Struggle vs Kavanaugh: A legacy of fightback

The confirmation of Brett Kavanaugh to the Supreme Court on Oct. 6 was undoubtedly a win — for the moment — for the U.S. capitalist class seeking to keep its grip on repressive state power. That he was voted in despite credible and powerful evidence that he sexually assaulted several women emphasizes the shameless brutality of this ruling class.

Millions experienced this reactionary victory as agony, as the hearings called up their own experiences of trauma — women, especially women of color, gender nonconforming women, young and older women, women with disabilities, trans people of all genders. And others also — women and men assaulted when they were children by those who held power over them.

And millions have been called to fury and renewed fightback, as the depth of sexual violence toward women and other genders was revealed.

As the struggle continues, those ready to act have powerful histories of organized resistance to draw on. The march of Missing and Murdered Indigenous Women in Seattle on Oct. 4 is a reminder of how Native peoples have fought colonizing assaults, including rape, for centuries with women and two-spirit people in leadership.

For Black women in the U.S., the struggles against rape, sexual assault and many other crimes of racism — led by Ida B. Bells, Anna J. Cooper and others — are inextricably intertwined.
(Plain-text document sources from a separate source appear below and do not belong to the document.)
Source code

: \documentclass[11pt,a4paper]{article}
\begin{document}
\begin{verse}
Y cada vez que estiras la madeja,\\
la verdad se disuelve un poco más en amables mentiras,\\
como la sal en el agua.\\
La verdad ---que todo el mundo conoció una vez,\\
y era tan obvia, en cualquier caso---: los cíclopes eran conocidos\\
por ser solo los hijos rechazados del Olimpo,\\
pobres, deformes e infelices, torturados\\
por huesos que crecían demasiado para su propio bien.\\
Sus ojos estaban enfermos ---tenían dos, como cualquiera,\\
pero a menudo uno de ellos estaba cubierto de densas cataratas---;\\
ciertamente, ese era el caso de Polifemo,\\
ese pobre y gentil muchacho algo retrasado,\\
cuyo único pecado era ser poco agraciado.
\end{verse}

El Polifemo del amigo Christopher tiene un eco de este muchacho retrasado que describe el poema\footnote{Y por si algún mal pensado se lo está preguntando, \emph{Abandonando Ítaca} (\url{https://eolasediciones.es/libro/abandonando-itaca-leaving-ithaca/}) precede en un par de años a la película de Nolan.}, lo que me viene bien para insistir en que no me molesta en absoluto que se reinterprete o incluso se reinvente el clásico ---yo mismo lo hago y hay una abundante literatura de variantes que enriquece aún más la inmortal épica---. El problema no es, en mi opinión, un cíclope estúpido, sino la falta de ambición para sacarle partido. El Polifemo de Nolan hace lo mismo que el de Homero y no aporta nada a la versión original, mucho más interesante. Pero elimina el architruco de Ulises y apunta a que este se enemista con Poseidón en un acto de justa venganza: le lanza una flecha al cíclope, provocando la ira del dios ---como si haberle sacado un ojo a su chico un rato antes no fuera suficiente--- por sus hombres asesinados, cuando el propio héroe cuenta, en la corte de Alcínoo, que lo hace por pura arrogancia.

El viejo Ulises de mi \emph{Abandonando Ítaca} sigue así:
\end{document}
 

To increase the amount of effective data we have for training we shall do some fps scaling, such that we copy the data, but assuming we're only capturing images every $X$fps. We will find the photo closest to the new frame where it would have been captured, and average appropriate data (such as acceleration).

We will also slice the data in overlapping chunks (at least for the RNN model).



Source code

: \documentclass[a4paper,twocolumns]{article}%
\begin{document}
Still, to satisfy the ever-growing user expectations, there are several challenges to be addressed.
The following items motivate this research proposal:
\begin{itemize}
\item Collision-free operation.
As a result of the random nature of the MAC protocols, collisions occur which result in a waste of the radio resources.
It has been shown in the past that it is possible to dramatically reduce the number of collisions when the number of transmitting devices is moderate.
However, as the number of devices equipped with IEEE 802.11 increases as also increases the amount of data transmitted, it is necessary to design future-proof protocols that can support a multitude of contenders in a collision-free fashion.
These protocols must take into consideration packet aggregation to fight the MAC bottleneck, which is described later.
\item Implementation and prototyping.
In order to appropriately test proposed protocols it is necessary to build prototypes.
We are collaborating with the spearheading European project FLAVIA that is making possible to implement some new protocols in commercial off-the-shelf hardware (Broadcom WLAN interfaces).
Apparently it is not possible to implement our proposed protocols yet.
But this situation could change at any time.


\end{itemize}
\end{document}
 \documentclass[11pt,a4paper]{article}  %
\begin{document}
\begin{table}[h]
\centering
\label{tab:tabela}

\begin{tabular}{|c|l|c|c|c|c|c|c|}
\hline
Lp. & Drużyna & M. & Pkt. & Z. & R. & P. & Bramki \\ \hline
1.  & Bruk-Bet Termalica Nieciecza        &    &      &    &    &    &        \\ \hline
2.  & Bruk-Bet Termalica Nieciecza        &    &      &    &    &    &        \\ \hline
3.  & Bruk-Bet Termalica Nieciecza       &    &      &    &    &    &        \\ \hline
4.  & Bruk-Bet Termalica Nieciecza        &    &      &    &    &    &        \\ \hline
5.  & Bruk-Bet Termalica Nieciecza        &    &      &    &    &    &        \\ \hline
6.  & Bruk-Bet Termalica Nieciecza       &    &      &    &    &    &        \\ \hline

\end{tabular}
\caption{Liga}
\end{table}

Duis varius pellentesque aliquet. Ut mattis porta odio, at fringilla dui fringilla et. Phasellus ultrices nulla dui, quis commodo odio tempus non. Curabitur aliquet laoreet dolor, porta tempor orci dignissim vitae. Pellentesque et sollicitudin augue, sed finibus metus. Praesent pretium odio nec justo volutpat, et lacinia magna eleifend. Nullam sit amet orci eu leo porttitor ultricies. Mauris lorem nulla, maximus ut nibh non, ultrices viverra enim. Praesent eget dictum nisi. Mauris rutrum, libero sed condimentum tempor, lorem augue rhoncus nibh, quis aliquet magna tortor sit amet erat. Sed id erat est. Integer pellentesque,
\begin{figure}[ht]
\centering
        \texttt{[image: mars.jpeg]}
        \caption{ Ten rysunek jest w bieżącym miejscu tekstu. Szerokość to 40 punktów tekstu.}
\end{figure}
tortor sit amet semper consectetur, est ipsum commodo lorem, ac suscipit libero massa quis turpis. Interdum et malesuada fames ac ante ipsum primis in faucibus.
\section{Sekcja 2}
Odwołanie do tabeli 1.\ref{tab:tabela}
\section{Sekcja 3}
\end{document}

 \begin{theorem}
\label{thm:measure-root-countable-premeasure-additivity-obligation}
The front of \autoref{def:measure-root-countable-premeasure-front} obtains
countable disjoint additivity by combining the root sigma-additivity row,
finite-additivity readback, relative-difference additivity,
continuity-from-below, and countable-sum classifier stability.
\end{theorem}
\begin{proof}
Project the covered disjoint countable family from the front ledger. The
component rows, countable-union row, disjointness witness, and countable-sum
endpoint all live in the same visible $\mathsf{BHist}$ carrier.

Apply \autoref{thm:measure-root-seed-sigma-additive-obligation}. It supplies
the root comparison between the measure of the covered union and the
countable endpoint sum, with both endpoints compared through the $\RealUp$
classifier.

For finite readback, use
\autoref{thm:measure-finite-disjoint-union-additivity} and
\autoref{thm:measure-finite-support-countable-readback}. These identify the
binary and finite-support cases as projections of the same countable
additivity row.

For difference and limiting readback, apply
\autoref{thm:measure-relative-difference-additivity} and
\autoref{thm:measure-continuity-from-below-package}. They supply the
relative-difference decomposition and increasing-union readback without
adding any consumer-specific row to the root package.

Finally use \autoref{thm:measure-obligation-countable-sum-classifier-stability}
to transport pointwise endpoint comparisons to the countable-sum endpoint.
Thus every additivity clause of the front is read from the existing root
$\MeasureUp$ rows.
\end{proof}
Perhaps the earliest U.S. record of an organized anti-rape effort comes from 1866, when a group of African-American women testified before Congress that a white mob, including police, had perpetrated gang rape against them and their community during the Memphis Riot. (tinyurl.com/gny47ox)

This legacy of resistance remind us that a struggle against violence toward women must be simultaneously a struggle against racism and national oppression, and a struggle to overturn the system of private property relations that historically gave rise to the ideas and practices of male supremacy and white supremacy that permeate every aspect of class relations in the U.S. today.

In “The Origin of the Family, Private Property and the State,” Friedrich Engels wrote that the fall of matriarchal society in prehistory had been a “world defeat of women.” He referred to the partitioning of society into classes as ruling-class men asserted control over surplus resources, over the bodies of men who were workers and over the bodies of women, who were both workers and the only people who could produce more people.

Now, as anger has built again over women being abused and treated as property, there is the chance to build solidarity and intertwined struggles for justice. As Dorothy Ballan noted in “Feminism and Marxism,” Engels understood that patriarchy was not eternal. If patriarchy was established at the same time as class society, then it could also be dismantled along with class society.

We are inspired by the rising of the recent U.S. strike of low-wage McDonald’s workers. Led by women of color, they declared a Sept. 18 walkout against rampant sexual abuse at their jobs. Supported by male worker allies, the women demanded both their rights as workers and their liberation as women — to end their bodies being used as company property at the whim of owners, managers and customers.

Marx and Engels, in the Communist Manifesto, said the goal of communists was a world in which women were liberated from being “articles of commerce and instruments of labor.”

In Workers World Party, we are fighting for the liberation of all women from all forms of sexual violence and exploitation. We are fighting for a world in which all people of every gender, sexuality, age, nationality, ability and disability are free from abuse and exploitation, and free to develop brilliantly and beautifully in all their many aspects. We are fighting to build a socialist road to that world. We must be willing to meet every challenge to make that happen.